Il film è entrato nella storia per alcuni colpi di scena, alcune meccaniche e alcuni dialoghi e frasi di cui non parleremo solo per evitare spoiler e permettere a tutti di riscoprire questa perla in totale tranquillità. Basti però dire, per chiarirne l’importanza a livello storico-cinematografico, che Il Mistero del Falco (o The Maltese Falcon, in lingua originale) è una pietra angolare del genere poliziesco e d’azione, riuscendo in pochi dialoghi e frasi a spiegare un genere a cui, anche ai giorni nostri, è stata raramente resa giustizia.
I personaggi di questo film sono enigmatici e misteriosi al punto giusto al fine di poter attirare l’attenzione degli spettatori e di farli affezionare ad alcuni e di far temere altri. Tra tutti spiccano sicuramente tre personaggi, Ruth Wonderly, interpretata da Mary Astor, Kasper Gutman, interpretato da Sydney Greenstreet, e Samuel Spade, interpretato da Humprey Bogart.

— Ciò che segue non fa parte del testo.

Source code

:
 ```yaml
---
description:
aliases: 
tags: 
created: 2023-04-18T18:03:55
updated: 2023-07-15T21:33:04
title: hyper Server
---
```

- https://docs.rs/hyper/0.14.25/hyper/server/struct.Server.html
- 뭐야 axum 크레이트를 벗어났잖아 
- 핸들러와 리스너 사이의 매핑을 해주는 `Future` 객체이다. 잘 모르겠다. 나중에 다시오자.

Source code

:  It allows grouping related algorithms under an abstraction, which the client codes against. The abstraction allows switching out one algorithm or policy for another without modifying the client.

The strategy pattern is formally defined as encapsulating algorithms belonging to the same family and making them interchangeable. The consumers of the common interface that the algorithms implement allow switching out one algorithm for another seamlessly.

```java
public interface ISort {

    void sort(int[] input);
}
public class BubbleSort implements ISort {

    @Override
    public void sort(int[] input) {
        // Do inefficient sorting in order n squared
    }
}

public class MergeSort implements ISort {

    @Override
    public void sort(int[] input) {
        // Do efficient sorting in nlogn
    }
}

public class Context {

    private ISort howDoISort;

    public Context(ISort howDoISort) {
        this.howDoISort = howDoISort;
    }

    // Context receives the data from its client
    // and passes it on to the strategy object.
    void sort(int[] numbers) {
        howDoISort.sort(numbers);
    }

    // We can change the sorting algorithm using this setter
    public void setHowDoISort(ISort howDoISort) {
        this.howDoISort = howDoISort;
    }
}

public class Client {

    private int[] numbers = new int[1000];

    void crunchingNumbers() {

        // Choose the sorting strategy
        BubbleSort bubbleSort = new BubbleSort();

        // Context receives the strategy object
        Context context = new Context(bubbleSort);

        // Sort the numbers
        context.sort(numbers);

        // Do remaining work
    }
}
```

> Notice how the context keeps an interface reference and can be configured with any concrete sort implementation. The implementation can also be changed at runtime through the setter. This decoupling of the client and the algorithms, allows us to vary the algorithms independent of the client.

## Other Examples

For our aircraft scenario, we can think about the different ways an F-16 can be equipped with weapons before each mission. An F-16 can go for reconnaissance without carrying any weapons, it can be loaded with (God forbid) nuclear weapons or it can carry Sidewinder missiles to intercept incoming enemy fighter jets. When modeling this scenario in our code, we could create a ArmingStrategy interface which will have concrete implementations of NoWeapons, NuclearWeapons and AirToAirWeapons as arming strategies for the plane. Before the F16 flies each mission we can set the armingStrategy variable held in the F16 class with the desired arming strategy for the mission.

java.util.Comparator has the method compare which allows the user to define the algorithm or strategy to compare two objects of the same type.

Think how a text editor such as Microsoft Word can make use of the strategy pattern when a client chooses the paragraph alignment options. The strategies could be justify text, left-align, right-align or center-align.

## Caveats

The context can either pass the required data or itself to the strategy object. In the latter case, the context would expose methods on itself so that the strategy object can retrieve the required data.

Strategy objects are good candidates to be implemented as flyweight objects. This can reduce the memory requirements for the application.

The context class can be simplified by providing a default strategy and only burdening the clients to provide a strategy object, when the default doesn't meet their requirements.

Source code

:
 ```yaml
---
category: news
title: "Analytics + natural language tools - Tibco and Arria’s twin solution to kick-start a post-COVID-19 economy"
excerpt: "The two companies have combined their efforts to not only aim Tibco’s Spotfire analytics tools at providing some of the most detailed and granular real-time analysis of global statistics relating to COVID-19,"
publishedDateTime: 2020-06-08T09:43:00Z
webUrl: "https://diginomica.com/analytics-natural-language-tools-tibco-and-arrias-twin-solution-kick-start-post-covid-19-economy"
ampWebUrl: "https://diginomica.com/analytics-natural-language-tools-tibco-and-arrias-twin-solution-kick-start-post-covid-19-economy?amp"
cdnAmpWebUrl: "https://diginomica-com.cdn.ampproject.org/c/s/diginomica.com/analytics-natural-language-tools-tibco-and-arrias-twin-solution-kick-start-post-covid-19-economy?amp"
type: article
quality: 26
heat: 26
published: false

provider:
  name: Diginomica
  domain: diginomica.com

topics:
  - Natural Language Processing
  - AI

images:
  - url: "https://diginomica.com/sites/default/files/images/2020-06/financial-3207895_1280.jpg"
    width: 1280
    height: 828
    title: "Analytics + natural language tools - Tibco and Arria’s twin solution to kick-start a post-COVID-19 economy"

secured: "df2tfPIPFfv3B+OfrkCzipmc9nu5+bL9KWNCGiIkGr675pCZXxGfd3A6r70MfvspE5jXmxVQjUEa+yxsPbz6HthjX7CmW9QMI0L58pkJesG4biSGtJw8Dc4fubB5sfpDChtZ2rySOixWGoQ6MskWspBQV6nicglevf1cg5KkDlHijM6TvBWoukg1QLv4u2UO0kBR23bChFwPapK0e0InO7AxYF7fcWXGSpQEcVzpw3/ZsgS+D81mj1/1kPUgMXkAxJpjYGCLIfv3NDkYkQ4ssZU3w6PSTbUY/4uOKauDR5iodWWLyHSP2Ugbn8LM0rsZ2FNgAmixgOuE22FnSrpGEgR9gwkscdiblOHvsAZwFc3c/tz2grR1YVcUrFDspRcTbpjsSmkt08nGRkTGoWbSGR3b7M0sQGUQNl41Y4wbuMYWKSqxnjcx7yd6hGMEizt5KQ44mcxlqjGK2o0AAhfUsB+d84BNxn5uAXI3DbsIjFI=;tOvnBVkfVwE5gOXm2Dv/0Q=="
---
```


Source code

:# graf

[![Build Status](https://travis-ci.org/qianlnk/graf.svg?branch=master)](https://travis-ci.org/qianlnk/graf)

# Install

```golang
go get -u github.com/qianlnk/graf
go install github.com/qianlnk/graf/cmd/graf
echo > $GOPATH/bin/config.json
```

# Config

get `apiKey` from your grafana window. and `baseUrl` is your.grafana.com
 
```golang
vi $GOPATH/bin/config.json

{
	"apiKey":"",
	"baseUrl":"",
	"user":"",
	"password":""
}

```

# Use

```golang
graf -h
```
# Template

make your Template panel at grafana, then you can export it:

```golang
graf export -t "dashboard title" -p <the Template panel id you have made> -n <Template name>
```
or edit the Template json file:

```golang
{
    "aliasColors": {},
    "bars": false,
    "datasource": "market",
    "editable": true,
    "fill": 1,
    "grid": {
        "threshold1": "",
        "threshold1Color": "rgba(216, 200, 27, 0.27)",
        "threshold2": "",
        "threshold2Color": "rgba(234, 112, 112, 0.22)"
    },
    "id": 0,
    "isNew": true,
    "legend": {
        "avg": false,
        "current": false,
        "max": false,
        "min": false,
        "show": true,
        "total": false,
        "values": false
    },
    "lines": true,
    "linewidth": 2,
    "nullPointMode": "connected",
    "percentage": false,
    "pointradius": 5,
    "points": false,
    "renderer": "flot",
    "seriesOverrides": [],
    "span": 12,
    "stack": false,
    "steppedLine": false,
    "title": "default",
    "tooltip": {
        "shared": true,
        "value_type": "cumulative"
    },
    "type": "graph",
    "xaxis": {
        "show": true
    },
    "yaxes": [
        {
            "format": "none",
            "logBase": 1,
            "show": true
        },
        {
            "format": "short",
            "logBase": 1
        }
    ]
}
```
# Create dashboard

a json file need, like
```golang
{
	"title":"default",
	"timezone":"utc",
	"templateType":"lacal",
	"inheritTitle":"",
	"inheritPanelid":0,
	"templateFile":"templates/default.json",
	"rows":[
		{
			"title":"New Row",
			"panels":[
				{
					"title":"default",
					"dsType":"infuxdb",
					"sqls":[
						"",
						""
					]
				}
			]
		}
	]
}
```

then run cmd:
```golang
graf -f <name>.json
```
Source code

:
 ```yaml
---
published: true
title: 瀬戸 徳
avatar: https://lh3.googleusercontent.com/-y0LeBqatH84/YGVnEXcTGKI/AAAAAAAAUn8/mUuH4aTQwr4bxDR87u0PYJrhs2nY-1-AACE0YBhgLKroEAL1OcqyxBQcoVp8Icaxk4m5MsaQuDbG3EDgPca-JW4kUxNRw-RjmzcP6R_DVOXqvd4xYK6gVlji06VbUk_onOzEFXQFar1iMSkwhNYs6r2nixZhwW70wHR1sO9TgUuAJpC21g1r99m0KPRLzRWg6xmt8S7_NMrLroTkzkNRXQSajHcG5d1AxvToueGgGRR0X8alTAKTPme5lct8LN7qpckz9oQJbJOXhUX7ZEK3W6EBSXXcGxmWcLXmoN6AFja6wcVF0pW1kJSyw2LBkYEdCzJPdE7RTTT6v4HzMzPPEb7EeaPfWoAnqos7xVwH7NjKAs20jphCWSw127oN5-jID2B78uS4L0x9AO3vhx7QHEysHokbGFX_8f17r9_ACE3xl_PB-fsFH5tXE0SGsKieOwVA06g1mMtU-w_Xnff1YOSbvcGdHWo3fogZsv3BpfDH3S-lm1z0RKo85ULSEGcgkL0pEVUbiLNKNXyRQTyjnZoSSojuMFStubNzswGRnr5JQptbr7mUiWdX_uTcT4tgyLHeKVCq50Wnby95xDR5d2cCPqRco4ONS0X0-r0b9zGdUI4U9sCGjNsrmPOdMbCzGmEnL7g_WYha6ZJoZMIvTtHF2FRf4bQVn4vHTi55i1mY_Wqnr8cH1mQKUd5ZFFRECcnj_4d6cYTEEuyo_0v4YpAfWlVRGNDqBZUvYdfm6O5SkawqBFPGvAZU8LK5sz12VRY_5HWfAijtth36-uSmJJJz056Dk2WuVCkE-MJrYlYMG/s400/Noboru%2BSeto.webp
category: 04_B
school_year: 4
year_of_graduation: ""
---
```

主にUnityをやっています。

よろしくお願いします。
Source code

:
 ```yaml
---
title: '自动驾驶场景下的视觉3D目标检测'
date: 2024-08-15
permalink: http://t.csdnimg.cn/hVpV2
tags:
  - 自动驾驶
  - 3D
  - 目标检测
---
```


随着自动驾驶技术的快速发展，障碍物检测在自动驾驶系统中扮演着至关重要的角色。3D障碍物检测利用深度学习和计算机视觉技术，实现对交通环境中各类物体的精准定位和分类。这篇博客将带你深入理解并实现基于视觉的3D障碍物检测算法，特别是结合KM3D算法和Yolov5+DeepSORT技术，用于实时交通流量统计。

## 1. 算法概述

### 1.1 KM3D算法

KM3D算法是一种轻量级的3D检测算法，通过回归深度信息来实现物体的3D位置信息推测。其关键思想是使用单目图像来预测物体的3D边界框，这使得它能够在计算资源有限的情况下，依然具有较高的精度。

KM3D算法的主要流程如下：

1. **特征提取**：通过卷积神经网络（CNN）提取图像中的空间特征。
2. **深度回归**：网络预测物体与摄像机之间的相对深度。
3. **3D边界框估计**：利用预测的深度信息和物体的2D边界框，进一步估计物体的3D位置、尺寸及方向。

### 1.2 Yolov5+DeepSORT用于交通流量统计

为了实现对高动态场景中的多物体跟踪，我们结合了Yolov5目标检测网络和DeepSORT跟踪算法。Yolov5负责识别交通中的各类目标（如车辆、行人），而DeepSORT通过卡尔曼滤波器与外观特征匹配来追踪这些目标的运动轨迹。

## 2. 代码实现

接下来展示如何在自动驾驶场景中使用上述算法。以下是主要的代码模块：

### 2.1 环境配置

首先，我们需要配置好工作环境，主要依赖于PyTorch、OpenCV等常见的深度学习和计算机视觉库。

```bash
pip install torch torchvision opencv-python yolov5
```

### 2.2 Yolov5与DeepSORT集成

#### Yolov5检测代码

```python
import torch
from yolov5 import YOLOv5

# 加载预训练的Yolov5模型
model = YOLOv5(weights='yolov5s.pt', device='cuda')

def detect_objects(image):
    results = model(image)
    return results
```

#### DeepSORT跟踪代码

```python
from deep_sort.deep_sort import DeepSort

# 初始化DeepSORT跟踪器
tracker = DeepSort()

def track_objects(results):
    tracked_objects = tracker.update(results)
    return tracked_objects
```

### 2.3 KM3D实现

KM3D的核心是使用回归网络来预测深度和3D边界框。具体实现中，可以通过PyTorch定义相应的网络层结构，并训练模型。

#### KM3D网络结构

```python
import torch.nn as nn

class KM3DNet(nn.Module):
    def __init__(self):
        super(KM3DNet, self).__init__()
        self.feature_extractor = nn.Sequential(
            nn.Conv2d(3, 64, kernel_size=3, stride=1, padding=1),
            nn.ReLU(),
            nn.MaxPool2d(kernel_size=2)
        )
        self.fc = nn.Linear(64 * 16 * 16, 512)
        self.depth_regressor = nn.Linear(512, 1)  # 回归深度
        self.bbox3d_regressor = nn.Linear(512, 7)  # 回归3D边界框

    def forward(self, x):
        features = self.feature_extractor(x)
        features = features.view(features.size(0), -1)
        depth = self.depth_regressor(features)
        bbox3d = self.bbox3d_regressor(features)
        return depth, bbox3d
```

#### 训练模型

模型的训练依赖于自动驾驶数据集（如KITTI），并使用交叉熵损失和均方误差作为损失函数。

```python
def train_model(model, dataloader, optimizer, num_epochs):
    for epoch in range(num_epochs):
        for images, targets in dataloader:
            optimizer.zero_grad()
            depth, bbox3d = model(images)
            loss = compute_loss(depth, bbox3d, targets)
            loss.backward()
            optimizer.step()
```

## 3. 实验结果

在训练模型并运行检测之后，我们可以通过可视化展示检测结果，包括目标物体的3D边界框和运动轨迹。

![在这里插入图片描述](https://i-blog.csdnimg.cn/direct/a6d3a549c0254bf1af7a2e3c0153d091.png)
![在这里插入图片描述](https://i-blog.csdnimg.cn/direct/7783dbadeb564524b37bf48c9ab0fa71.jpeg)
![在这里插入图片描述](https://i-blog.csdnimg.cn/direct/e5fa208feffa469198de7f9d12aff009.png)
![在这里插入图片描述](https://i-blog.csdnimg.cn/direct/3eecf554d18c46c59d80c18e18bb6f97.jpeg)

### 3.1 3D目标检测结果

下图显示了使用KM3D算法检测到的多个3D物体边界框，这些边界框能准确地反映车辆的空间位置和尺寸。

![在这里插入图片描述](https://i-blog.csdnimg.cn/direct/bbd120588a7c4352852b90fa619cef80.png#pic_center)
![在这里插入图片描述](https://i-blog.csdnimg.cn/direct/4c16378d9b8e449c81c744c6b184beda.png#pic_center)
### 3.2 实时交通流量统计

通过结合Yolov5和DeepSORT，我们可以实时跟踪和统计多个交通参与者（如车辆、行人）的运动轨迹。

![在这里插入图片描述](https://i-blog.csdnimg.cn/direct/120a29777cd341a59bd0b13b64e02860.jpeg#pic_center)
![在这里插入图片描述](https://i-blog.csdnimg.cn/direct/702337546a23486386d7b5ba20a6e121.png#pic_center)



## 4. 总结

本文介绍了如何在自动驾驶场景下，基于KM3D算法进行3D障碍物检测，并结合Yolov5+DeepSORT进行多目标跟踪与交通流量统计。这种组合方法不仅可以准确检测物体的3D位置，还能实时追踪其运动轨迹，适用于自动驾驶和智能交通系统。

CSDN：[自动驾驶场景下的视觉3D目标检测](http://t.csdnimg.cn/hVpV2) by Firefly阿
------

La prima riesce a guadagnarsi un posto tra le femme fatale per eccellenza del genere noir, nonostante sia tutt’altro che la donna, fredda, distante e calcolatrice che potremmo essere abituati a conoscere in questo genere di film. Non è una donna all’apparenza perfetta e con una grande dose di sensualità esplosiva, ma riesce comunque ad essere attraente, riesce ad essere una femme fatale umana e fragile, senza cadere nel clichè della così detta dama in pericolo.
Kasper Gutman sarebbe forse il cattivo principale, se la struttura del film non rendesse l’avidità umana il nemico più potente della pellicola. Riesce ad essere misterioso e minaccioso senza corrispondere nelle apparenze o nel modo di essere al classico e prevedibile gangster.
Samuel Spade è forse il personaggio che più di tutti rimane impresso della pellicola, non solo per la grande interpretazione di Bogart (in questo film tutti gli attori danno un’ottima interpretazione del loro personaggio), ma anche per la struttura del film che rende il Detective Spade come un Giasone costretto dalle circostanze a partire alla ricerca di un Vello maledetto e che fa realizzare alla fine che nè il Falcone, nè Samuel sono protagonisti assoluti del film, quanto entrambi, che ignari sono finiti a dover prendere parte ad un gioco normale contro le loro stesse intenzioni, anche se in ruoli opposti, uno come preda e l’altro come cacciatore.